The price movement of the fund depends on earnings releases of companies like Sunrun Inc. RUN, SolarEdge Technologies Inc. SEDG, First Solar FSLR and Enphase Energy Inc. ENPH that dominate returns. These firms are lined up to report their earnings in the coming weeks. All these stocks collectively account for 30.6% in TAN, 22.6% share in ICLN, 15.9% in ACES and 15.3% in QCLN.
Let’s dig deeper into the earnings picture of these companies, which will drive the performance of the above-mentioned funds in the coming days:
According to our methodology, the combination of a positive Earnings ESP and a Zacks Rank #1 (Strong Buy), 2 (Buy) or 3 (Hold) increases chances of an earnings beat. You can uncover the best stocks to buy or sell before they’re reported with our Earnings ESP Filter.
Inside Our Surprise Prediction of These Stocks
Sunrun has a Zacks Rank #4 (Sell) and an Earnings ESP of -37.50%. The stock’s earnings surprise track over the past four quarters is poor with an average negative surprise of 214.66%. However, it witnessed positive earnings estimate revision of a penny over the past 30 days for the to-be-reported quarter. Analysts raising estimates right before earnings — with the most up-to-date information possible — is a good indicator for the stock. The company will report earnings on Aug 10 after market close (read: Clean Energy ETFs in Focus on Sunrun-Vivint Solar Deal).
SolarEdge Technologies, which is expected to release earnings on Aug 3, has a Zacks Rank #3 and an Earnings ESP of -7.25%. It has seen negative earnings estimate revision of a penny over the past month for the to-be-reported quarter and delivered earnings surprise of 5.93% in the last four quarters.

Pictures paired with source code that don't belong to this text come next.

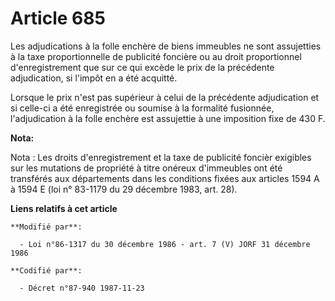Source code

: # Article 685

Les adjudications à la folle enchère de biens immeubles ne sont assujetties à la taxe proportionnelle de publicité foncière
ou au droit proportionnel d'enregistrement que sur ce qui excède le prix de la précédente adjudication, si l'impôt en a été
acquitté.

Lorsque le prix n'est pas supérieur à celui de la précédente adjudication et si celle-ci a été enregistrée ou soumise à la
formalité fusionnée, l'adjudication à la folle enchère est assujettie à une imposition fixe de 430 F.

**Nota:**

Nota : Les droits d'enregistrement et la taxe de publicité foncièr exigibles sur les mutations de propriété à titre onéreux
d'immeubles ont été transférés aux départements dans les conditions fixées aux articles 1594 A à 1594 E (loi n° 83-1179 du 29
décembre 1983, art. 28).

**Liens relatifs à cet article**

	**Modifié par**:

	  - Loi n°86-1317 du 30 décembre 1986 - art. 7 (V) JORF 31 décembre 1986

	**Codifié par**:

	  - Décret n°87-940 1987-11-23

First Solar is expected to release earnings on Aug 6 after the closing bell. It has a Zacks Rank #3 and an Earnings ESP of +109.02%. It has seen negative earnings estimate revision of 6 cents over the past month for the to-be-reported quarter and delivered negative earnings surprise of 211.52% in the last four quarters.

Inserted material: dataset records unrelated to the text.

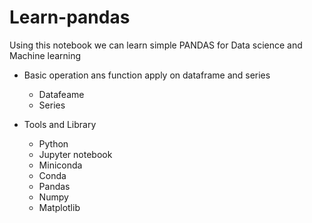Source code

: # Learn-pandas
Using this notebook we can learn simple PANDAS for Data science and Machine learning

- Basic operation ans function apply on dataframe and series
    - Datafeame
    - Series
    
- Tools and Library
    - Python
    - Jupyter notebook
    - Miniconda
    - Conda
    - Pandas
    - Numpy
    - Matplotlib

Enphase Energy has a Zacks Rank #1 and an Earnings ESP of -13.25%. The company has seen no earnings estimate revision over the past 30 days for the to-be-reported quarter and delivered earnings surprise of 23.85% on average over the last four quarters. The company is scheduled to report earnings on Aug 4 after the closing bell (read: Top and Flop ETFs to Start Third Quarter).
Summing Up
While the major players seem to have less chances of beating earnings estimates, investors could still bet on Q2 earnings via ETFs. This is because the funds have spread out exposure to a number of firms in various types of industries like chemicals and metals, suggesting that the space can easily counter shocks from some of the industry’s biggest components.